Ecosyste.ms: Awesome

An open API service indexing awesome lists of open source software.

Awesome Lists | Featured Topics | Projects

https://github.com/benlk/columbus-govdelivery-rss

A list of RSS feeds maintained by the City of Columbus on GovDelivery
https://github.com/benlk/columbus-govdelivery-rss

govdelivery opml rss scraper

Last synced: 5 days ago
JSON representation

A list of RSS feeds maintained by the City of Columbus on GovDelivery

Awesome Lists containing this project

README

        

# Columbus City Government RSS Feeds

**→ [Download the CSV](./feeds.csv) ←**

**→ [Import the OPML](./subscriptions.opml) ←**

**What**: This repository contains a list of all RSS feeds maintained by the City of Columbus using the GovDelivery mailing list service.

**Why**: If you want to see what mailing lists are available. If you want to sign up for every single mailing list, in order to receive the full firehose of content. If you wished that Columbus did a better job of maintaining its website. If you want to have links to publicly-accessible webpages for the emails that Council sends.

**When**: See [the changelog](./changelog.md) for the date of the most-recent scrape, and other changes to this repository.

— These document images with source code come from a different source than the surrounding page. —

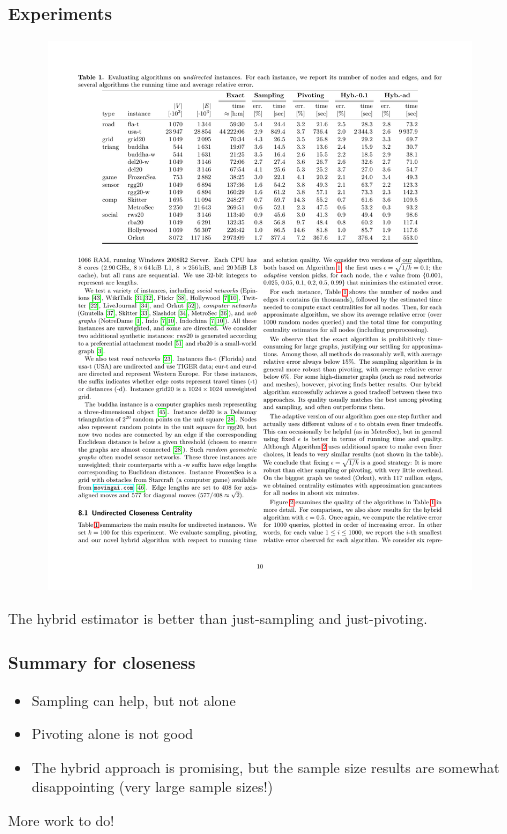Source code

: \begin{frame}
  \frametitle{Experiments}
  \begin{figure}
    \includegraphics[width=\textwidth]{imgs/cohenhybrid.pdf}
  \end{figure}
  The hybrid estimator is better than just-sampling and just-pivoting.
\end{frame}

\begin{frame}
  \frametitle{Summary for closeness}
  \begin{itemize}
    \item Sampling can help, but not alone
    \item Pivoting alone is not good
    \item The hybrid approach is promising, but the sample size results are
      somewhat disappointing (very large sample sizes!)
  \end{itemize}
  More work to do!
\end{frame}


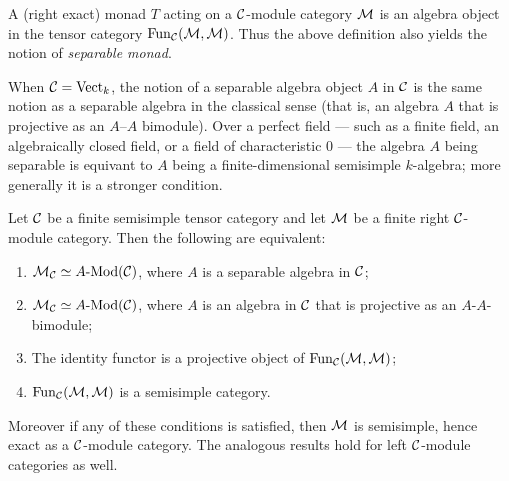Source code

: \documentclass{amsart}
\begin{document}
\begin{remark}
	A (right exact) monad $T$ acting on a $\mathcal C$-module category $\mathcal M$ is an algebra object in the tensor category $\operatorname{Fun}_\mathcal C(\mathcal M, \mathcal M)$. Thus the above definition also yields the notion of {\em separable monad}. 
\end{remark}

\begin{remark}
	When $\mathcal C = \mathrm{Vect}_k$, the notion of a separable algebra object $A$ in $\mathcal C$ is the same notion as a separable algebra in the classical sense (that is, an algebra $A$ that is projective as an $A$--$A$ bimodule). Over a perfect field --- such as a finite field, an algebraically closed field, or a field of characteristic $0$ --- the algebra $A$ being separable is equivant to $A$ being a finite-dimensional semisimple $k$-algebra; more generally it is a stronger condition. 
\end{remark}

\begin{theorem} \label{thm:SepModCats}
	Let $\mathcal C$ be a finite semisimple tensor category and let $\mathcal M$ be a finite right $\mathcal C$-module category. Then the following are equivalent:
	\begin{enumerate}
		\item $\cM_\cC \simeq \Mod{A}{}(\cC)$, where $A$ is a separable algebra in $\mathcal C$;
		\item $\cM_\cC \simeq \Mod{A}{}(\cC)$, where $A$ is an algebra in $\mathcal C$ that is projective as an $A$-$A$-bimodule;
		\item The identity functor is a projective object of $\operatorname{Fun}_\mathcal C(\mathcal M, \mathcal M)$;
		\item $\operatorname{Fun}_\mathcal C(\mathcal M, \mathcal M)$ is a semisimple category. 
	\end{enumerate}
	Moreover if any of these conditions is satisfied, then $\mathcal M$ is semisimple, hence exact as a $\mathcal C$-module category. The analogous results hold for left $\mathcal C$-module categories as well. 
\end{theorem}
\end{document}
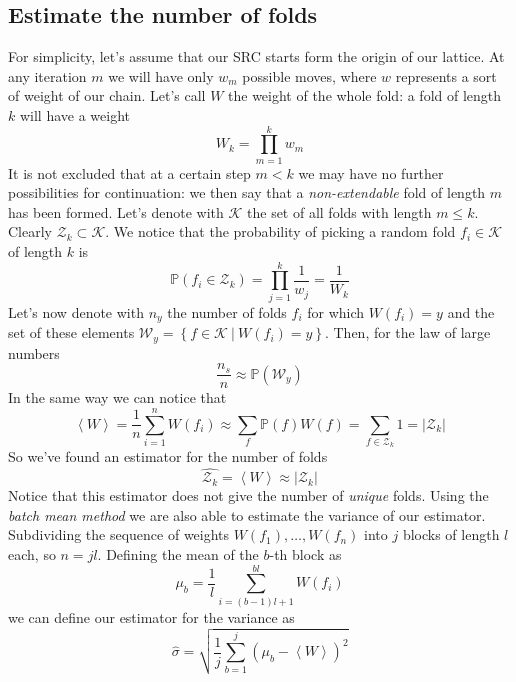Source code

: \subsection{Estimate the number of folds}
For simplicity, let's assume that our SRC starts form the origin of our lattice.
At any iteration $m$ we will have only $w_m$ possible moves, where $w$ represents a sort of weight of our chain.
Let's call $W$ the weight of the whole fold: a fold of length $k$ will have a weight
\begin{equation*}
    W_k = \prod_{m=1}^k w_m
\end{equation*}
It is not excluded that at a certain step $m < k$ we may have no further possibilities for continuation: we then say that a \emph{non-extendable} fold of length $m$ has been formed.
Let's denote with $\mathcal{K}$ the set of all folds with length $m \leq k$.
Clearly $\mathcal{Z}_k \subset \mathcal{K}$.
We notice that the probability of picking a random fold $f_i \in \mathcal{K}$ of length $k$ is
\begin{equation*}
    \mathbb{P}\left(f_i \in \mathcal{Z}_k\right) = \prod_{j=1}^k \frac{1}{w_j} = \frac{1}{W_k}
\end{equation*}
Let's now denote with $n_y$ the number of folds $f_i$ for which $W\left(f_i\right) = y$ and the set of these elements $\mathcal{W}_y = \left\{f \in \mathcal{K} \ | \ W\left(f_i\right) = y\right\}$.
Then, for the law of large numbers
\begin{equation*}
    \frac{n_s}{n} \approx \mathbb{P}\left(\mathcal{W}_y\right)
\end{equation*}
In the same way we can notice that
\begin{equation*}
    \left\langle W \right\rangle = \frac{1}{n} \sum_{i=1}^n W\left(f_i\right) \approx \sum_f \mathbb{P}\left(f\right)W\left(f\right) = \sum_{f \in \mathcal{Z}_k} 1 = \left\lvert \mathcal{Z}_k \right\rvert
\end{equation*}
So we've found an estimator for the number of folds
\begin{equation}
    \hat{\mathcal{Z}_k} = \left\langle W \right\rangle \approx \left\lvert \mathcal{Z}_k \right\rvert
\end{equation}
Notice that this estimator does not give the number of \emph{unique} folds.
Using the \emph{batch mean method} we are also able to estimate the variance of our estimator.
Subdividing the sequence of weights $W\left(f_1\right),\ldots,W\left(f_n\right)$ into $j$ blocks of length $l$ each, so $n = jl$.
Defining the mean of the $b$-th block as
\begin{equation*}
    \mu_b = \frac{1}{l} \sum_{i = (b-1)l + 1}^{bl} W\left(f_i\right)
\end{equation*}
we can define our estimator for the variance as
\begin{equation}
    \hat{\sigma} = \sqrt{\frac{1}{j} \sum_{b = 1}^j \left(\mu_b - \left\langle W \right\rangle\right)^2}
\end{equation}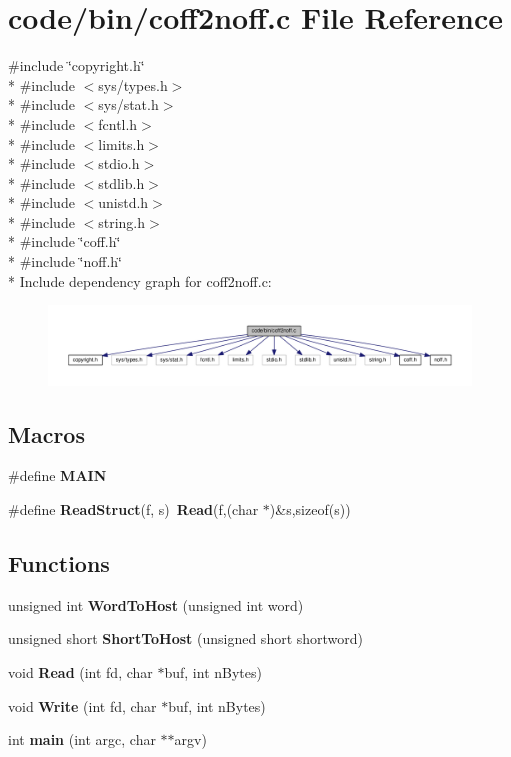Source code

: \section{code/bin/coff2noff.c File Reference}
\label{coff2noff_8c}
{\ttfamily \#include \char`\"{}copyright.\+h\char`\"{}}\\*
{\ttfamily \#include $<$sys/types.\+h$>$}\\*
{\ttfamily \#include $<$sys/stat.\+h$>$}\\*
{\ttfamily \#include $<$fcntl.\+h$>$}\\*
{\ttfamily \#include $<$limits.\+h$>$}\\*
{\ttfamily \#include $<$stdio.\+h$>$}\\*
{\ttfamily \#include $<$stdlib.\+h$>$}\\*
{\ttfamily \#include $<$unistd.\+h$>$}\\*
{\ttfamily \#include $<$string.\+h$>$}\\*
{\ttfamily \#include \char`\"{}coff.\+h\char`\"{}}\\*
{\ttfamily \#include \char`\"{}noff.\+h\char`\"{}}\\*
Include dependency graph for coff2noff.\+c\+:
\nopagebreak
\begin{figure}[H]
\begin{center}
\leavevmode
\includegraphics[width=350pt]{coff2noff_8c__incl}
\end{center}
\end{figure}
\subsection*{Macros}
\begin{DoxyCompactItemize}
\item 
\#define {\bf M\+A\+IN}
\item 
\#define {\bf Read\+Struct}(f,  s)~{\bf Read}(f,(char $\ast$)\&s,sizeof(s))
\end{DoxyCompactItemize}
\subsection*{Functions}
\begin{DoxyCompactItemize}
\item 
unsigned int {\bf Word\+To\+Host} (unsigned int word)
\item 
unsigned short {\bf Short\+To\+Host} (unsigned short shortword)
\item 
void {\bf Read} (int fd, char $\ast$buf, int n\+Bytes)
\item 
void {\bf Write} (int fd, char $\ast$buf, int n\+Bytes)
\item 
int {\bf main} (int argc, char $\ast$$\ast$argv)
\end{DoxyCompactItemize}
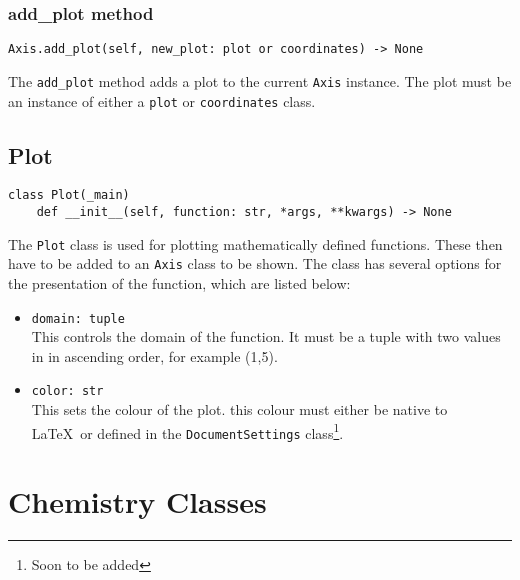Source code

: \documentclass{article}
\begin{document}
\subsubsection{add\_plot method}\label{subsubsec:add_plot_method}
\begin{verbatim}
Axis.add_plot(self, new_plot: plot or coordinates) -> None
\end{verbatim}
The \verb|add_plot| method adds a plot to the current \verb|Axis| instance. The plot must be an instance of either a \verb|plot| or \verb|coordinates| class.
\subsection{Plot}\label{subsec:plot}
\begin{verbatim}
class Plot(_main)
	def __init__(self, function: str, *args, **kwargs) -> None
\end{verbatim}
The \verb|Plot| class is used for plotting mathematically defined functions. These then have to be added to an \verb|Axis| class to be shown. The class has several options for the presentation of the function, which are listed below:\begin{itemize}
\item \verb|domain: tuple|\\This controls the domain of the function. It must be a tuple with two values in in ascending order, for example (1,5).
\item \verb|color: str|\\This sets the colour of the plot. this colour must either be native to \LaTeX\ or defined in the \verb|DocumentSettings| class\footnote{Soon to be added}.
\end{itemize}

\section{Chemistry Classes}\label{sec:chemistry_classes}
\end{document}
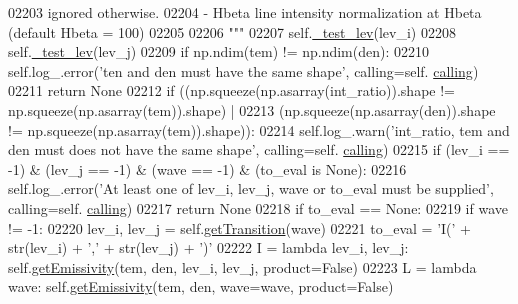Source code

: \begin{DoxyCode}
02203 \textcolor{stringliteral}{                            ignored otherwise.}
02204 \textcolor{stringliteral}{            - Hbeta        line intensity normalization at Hbeta (default Hbeta = 100)}
02205 \textcolor{stringliteral}{        }
02206 \textcolor{stringliteral}{        """}
02207         self.\hyperlink{classpyneb_1_1core_1_1pynebcore_1_1_atom_afa4b9737dcd5bed31e25e8f0b6dc4730}{\_test\_lev}(lev\_i)
02208         self.\hyperlink{classpyneb_1_1core_1_1pynebcore_1_1_atom_afa4b9737dcd5bed31e25e8f0b6dc4730}{\_test\_lev}(lev\_j)
02209         \textcolor{keywordflow}{if} np.ndim(tem) != np.ndim(den):
02210             self.log\_.error(\textcolor{stringliteral}{'ten and den must have the same shape'}, calling=self.
      \hyperlink{classpyneb_1_1core_1_1pynebcore_1_1_atom_a373b7735acf4f528b54bddf373ad67a1}{calling})
02211             \textcolor{keywordflow}{return} \textcolor{keywordtype}{None}
02212         \textcolor{keywordflow}{if} ((np.squeeze(np.asarray(int\_ratio)).shape != np.squeeze(np.asarray(tem)).shape) | 
02213             (np.squeeze(np.asarray(den)).shape != np.squeeze(np.asarray(tem)).shape)):
02214             self.log\_.warn(\textcolor{stringliteral}{'int\_ratio, tem and den must does not have the same shape'}, calling=self.
      \hyperlink{classpyneb_1_1core_1_1pynebcore_1_1_atom_a373b7735acf4f528b54bddf373ad67a1}{calling})
02215         \textcolor{keywordflow}{if} (lev\_i == -1) & (lev\_j == -1) & (wave == -1) & (to\_eval \textcolor{keywordflow}{is} \textcolor{keywordtype}{None}):
02216             self.log\_.error(\textcolor{stringliteral}{'At least one of lev\_i, lev\_j, wave or to\_eval must be supplied'}, calling=self.
      \hyperlink{classpyneb_1_1core_1_1pynebcore_1_1_atom_a373b7735acf4f528b54bddf373ad67a1}{calling})
02217             \textcolor{keywordflow}{return} \textcolor{keywordtype}{None}
02218         \textcolor{keywordflow}{if} to\_eval == \textcolor{keywordtype}{None}:
02219             \textcolor{keywordflow}{if} wave != -1:
02220                 lev\_i, lev\_j = self.\hyperlink{classpyneb_1_1core_1_1pynebcore_1_1_atom_a7c9f17a3d9e841267add92377d9d1ede}{getTransition}(wave)     
02221             to\_eval = \textcolor{stringliteral}{'I('} + str(lev\_i) + \textcolor{stringliteral}{','} + str(lev\_j) + \textcolor{stringliteral}{')'} 
02222         I = \textcolor{keyword}{lambda} lev\_i, lev\_j: self.\hyperlink{classpyneb_1_1core_1_1pynebcore_1_1_atom_aaf4e84a9d5f835e6284bd9302314f775}{getEmissivity}(tem, den, lev\_i, lev\_j, product=\textcolor{keyword}{False})
02223         L = \textcolor{keyword}{lambda} wave: self.\hyperlink{classpyneb_1_1core_1_1pynebcore_1_1_atom_aaf4e84a9d5f835e6284bd9302314f775}{getEmissivity}(tem, den, wave=wave, product=\textcolor{keyword}{False})

\end{DoxyCode}

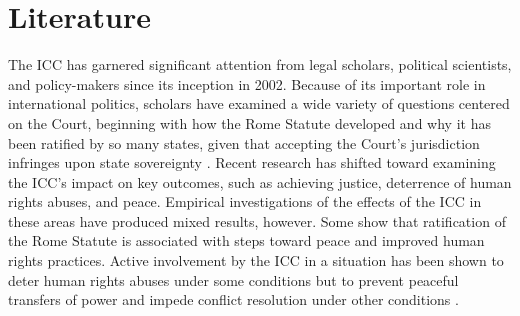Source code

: \section*{Literature}

The ICC has garnered significant attention from legal scholars, political scientists, and policy-makers since its inception in 2002. Because of its important role in international politics, scholars have examined a wide variety of questions centered on the Court, beginning with how the Rome Statute developed \citep{deitelhoff2009discursive, fehl2004explaining, goodliffe2009funny} and why it has been ratified by so many states, given that accepting the Court's jurisdiction infringes upon state sovereignty \citep{chapman2013ratification, meernik2011promoting, simmons2010credible}. Recent research has shifted toward examining the ICC's impact on key outcomes, such as achieving justice, deterrence of human rights abuses, and peace. Empirical investigations of the effects of the ICC in these areas have produced mixed results, however. Some show that ratification of the Rome Statute is associated with steps toward peace \citep{simmons2010credible} and improved human rights practices\citep{appel2018shadow}. Active involvement by the ICC in a situation has been shown to deter human rights abuses under some conditions \citep{bocchese2015coercing, hillebrecht2016deterrent, jo2016can} but to prevent peaceful transfers of power \citep{ku2006international, nalepa2016role} and impede conflict resolution under other conditions \citep{prorok2017compatibility}.

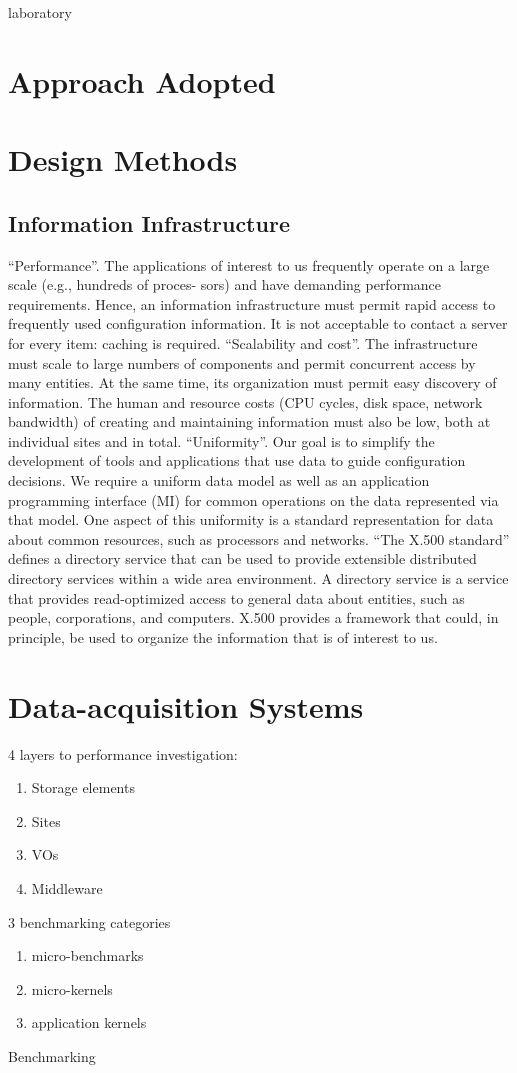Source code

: laboratory

\section{Approach Adopted}

\section{Design Methods}

\subsection{Information Infrastructure}
``Performance''.  The applications of interest to us frequently 
operate on  a  large scale  (e.g.,  hundreds  of  proces- 
sors) and have demanding performance requirements. 
Hence, an information infrastructure must permit rapid 
access to frequently used configuration information. It 
is not acceptable to contact  a  server  for every  item: 
caching is required.
``Scalability and cost''. The infrastructure must scale to large
numbers of components and permit concurrent access
by many entities. At the same time, its organization
must permit easy discovery of information. The human
and resource costs (CPU cycles, disk space, network
bandwidth) of creating and maintaining information
must also be low, both at individual sites and in total.
``Uniformity''. Our goal is to simplify the development of
tools and applications that use data to guide configuration
decisions. We require a uniform data model
as well as an application programming interface (MI)
for common operations on the data represented via that
model. One aspect of this uniformity is a standard representation
for data about common resources, such as
processors and networks.
``The X.500 standard'' defines a directory service
that can be used to provide extensible distributed directory
services within a wide area environment. A directory service
is a service that provides read-optimized access to general
data about entities, such as people, corporations, and computers.
X.500 provides a framework that could, in principle,
be used to organize the information that is of interest to us.
\cite{mds1}


\section{Data-acquisition Systems}
4 layers to performance investigation:
\begin{enumerate}
  \item Storage elements
  \item Sites
  \item VOs
  \item Middleware
\end{enumerate}
3 benchmarking categories
\begin{enumerate}
  \item micro-benchmarks
  \item micro-kernels
  \item application kernels
\end{enumerate}
Benchmarking

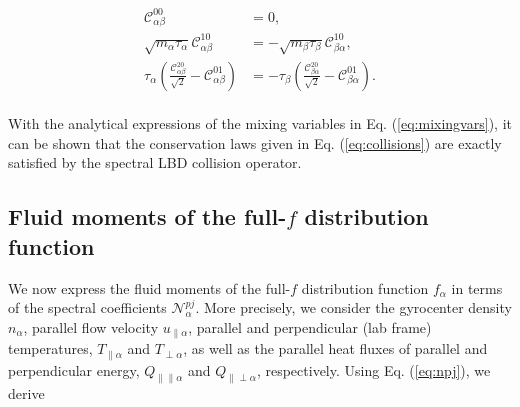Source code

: \documentclass[preprint,12pt]{elsarticle}
\begin{document}
\begin{subequations} \label{eq:collisions}
  \begin{align}
    \mathcal{C}^{00}_{\alpha \beta} & = 0, \\
    \sqrt{m_\alpha \tau_\alpha}  \mathcal{C}^{10}_{\alpha \beta} & = -   \sqrt{m_\beta \tau_\beta}  \mathcal{C}^{10}_{\beta \alpha}, \\
\tau_\alpha \left(\frac{\mathcal{C}_{\alpha \beta}^{20}}{\sqrt{2}} - \mathcal{C}_{\alpha \beta}^{01}  \right)  & = - \tau_\beta \left( \frac{\mathcal{C}_{\beta \alpha}^{20}}{\sqrt{2}} - \mathcal{C}_{\beta \alpha}^{01} \right) . \label{eq:collenergyconservation}
  \end{align}
\end{subequations}
\\
With the analytical expressions of the mixing variables in Eq. (\ref{eq:mixingvars}), it can be shown that the conservation laws given in Eq. (\ref{eq:collisions}) are exactly satisfied by the spectral LBD collision operator.

\subsection{Fluid moments of the full-$f$ distribution function}
\label{subsec:momentsdistribution}

We now express the fluid moments of the full-$f$ distribution function $f_\alpha$ in terms of the spectral coefficients $\mathcal{N}_\alpha^{pj}$. More precisely, we consider the gyrocenter density $n_\alpha$, parallel flow velocity $u_{\parallel \alpha}$, parallel and perpendicular (lab frame) temperatures, $T_{\parallel \alpha}$ and $T_{\perp \alpha}$, as well as the parallel heat fluxes of parallel and perpendicular energy, $Q_{\parallel \parallel \alpha}$ and $Q_{\parallel \perp \alpha}$, respectively. Using Eq. (\ref{eq:npj}), we derive
\end{document}
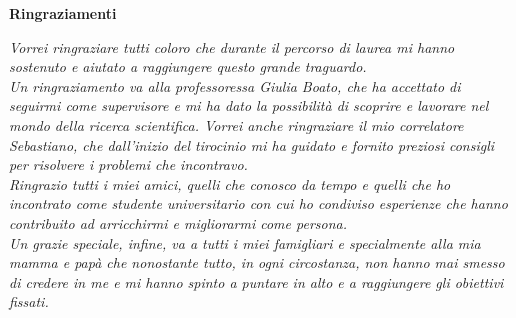 \thispagestyle{empty}
\begin{center}
  {\bf \Huge Ringraziamenti}
\end{center}
\vspace{4cm}
\emph{Vorrei ringraziare tutti coloro che durante il percorso di laurea mi hanno sostenuto e aiutato a raggiungere questo grande traguardo.\\
Un ringraziamento va alla professoressa Giulia Boato, che ha accettato di seguirmi come supervisore e mi ha dato la possibilità di scoprire e lavorare nel mondo della ricerca scientifica. Vorrei anche ringraziare il mio correlatore Sebastiano, che dall'inizio del tirocinio mi ha guidato e fornito preziosi consigli per risolvere i problemi che incontravo.\\
Ringrazio tutti i miei amici, quelli che conosco da tempo e quelli che ho incontrato come studente universitario con cui ho condiviso esperienze che hanno contribuito ad arricchirmi e migliorarmi come persona.\\
Un grazie speciale, infine, va a tutti i miei famigliari e specialmente alla mia mamma e papà che nonostante tutto, in ogni circostanza, non hanno mai smesso di credere in me e mi hanno spinto a puntare in alto e a raggiungere gli obiettivi fissati.}
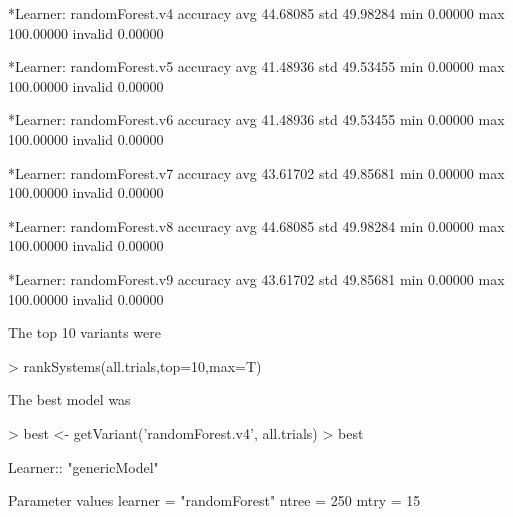 \documentclass{article}
\begin{document}
\begin{Schunk}
\begin{Soutput}
	*Learner: randomForest.v4 
         accuracy
avg      44.68085
std      49.98284
min       0.00000
max     100.00000
invalid   0.00000

	*Learner: randomForest.v5 
         accuracy
avg      41.48936
std      49.53455
min       0.00000
max     100.00000
invalid   0.00000

	*Learner: randomForest.v6 
         accuracy
avg      41.48936
std      49.53455
min       0.00000
max     100.00000
invalid   0.00000

	*Learner: randomForest.v7 
         accuracy
avg      43.61702
std      49.85681
min       0.00000
max     100.00000
invalid   0.00000

	*Learner: randomForest.v8 
         accuracy
avg      44.68085
std      49.98284
min       0.00000
max     100.00000
invalid   0.00000

	*Learner: randomForest.v9 
         accuracy
avg      43.61702
std      49.85681
min       0.00000
max     100.00000
invalid   0.00000
\end{Soutput}
\end{Schunk}

The top 10 variants were
\begin{Schunk}
\begin{Sinput}
> rankSystems(all.trials,top=10,max=T)
\end{Sinput}
\end{Schunk}

The best model was
\begin{Schunk}
\begin{Sinput}
> best <- getVariant('randomForest.v4', all.trials)
> best
\end{Sinput}
\begin{Soutput}
Learner::  "genericModel" 

Parameter values
	 learner  =  "randomForest" 
	 ntree  =  250 
	 mtry  =  15 
\end{Soutput}
\end{Schunk}
\end{document}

**How**: The US Coast Guard [published a helpful list of signup URLs and RSS feed URLs](https://www.navcen.uscg.gov/subscribe-email-rss-feeds) for their notices. I compared the two URLs and discovered that, In a signup URL like `https://public.govdelivery.com/accounts/USDHSCG/subscriber/new?topic_id=USDHSCG_65`, the topic ID `USDHSCG_65` is repeated in the RSS feed URL `https://public.govdelivery.com/topics/USDHSCG_65/feed.rss`.

Columbus' website frequently links to GovDelivery signup URLs. For example, [the City Council webpage](https://www.columbus.gov/council/) has a link to `https://public.govdelivery.com/accounts/OHCCC/subscriber/topics?qsp=OHCCC_1`, and searching `columbus.gov` using its search feature revealed several more. From this, I determined that Columbus' newsletters matched the Coast Guard's URL structure, and that Columbus' account ID was `OHCCC`. This string is also visible in the headers of GovDelivery emails as `X-Accountcode: OHCCC`.

[`feeds.csv`](./feeds.csv) is obtained by requesting all possible RSS feeds from 1 to 999 using [`scraper.bash`](./scraper.bash). The feeds are downloaded to the folder `./rss/`. To generate the CSV, [`parser.bash`](./parser.bash) reads all downloaded [RSS files](https://en.wikipedia.org/wiki/RSS) using [xq](https://www.ashbyhq.com/blog/engineering/jq-and-yq) to parse them for their title and other characteristics.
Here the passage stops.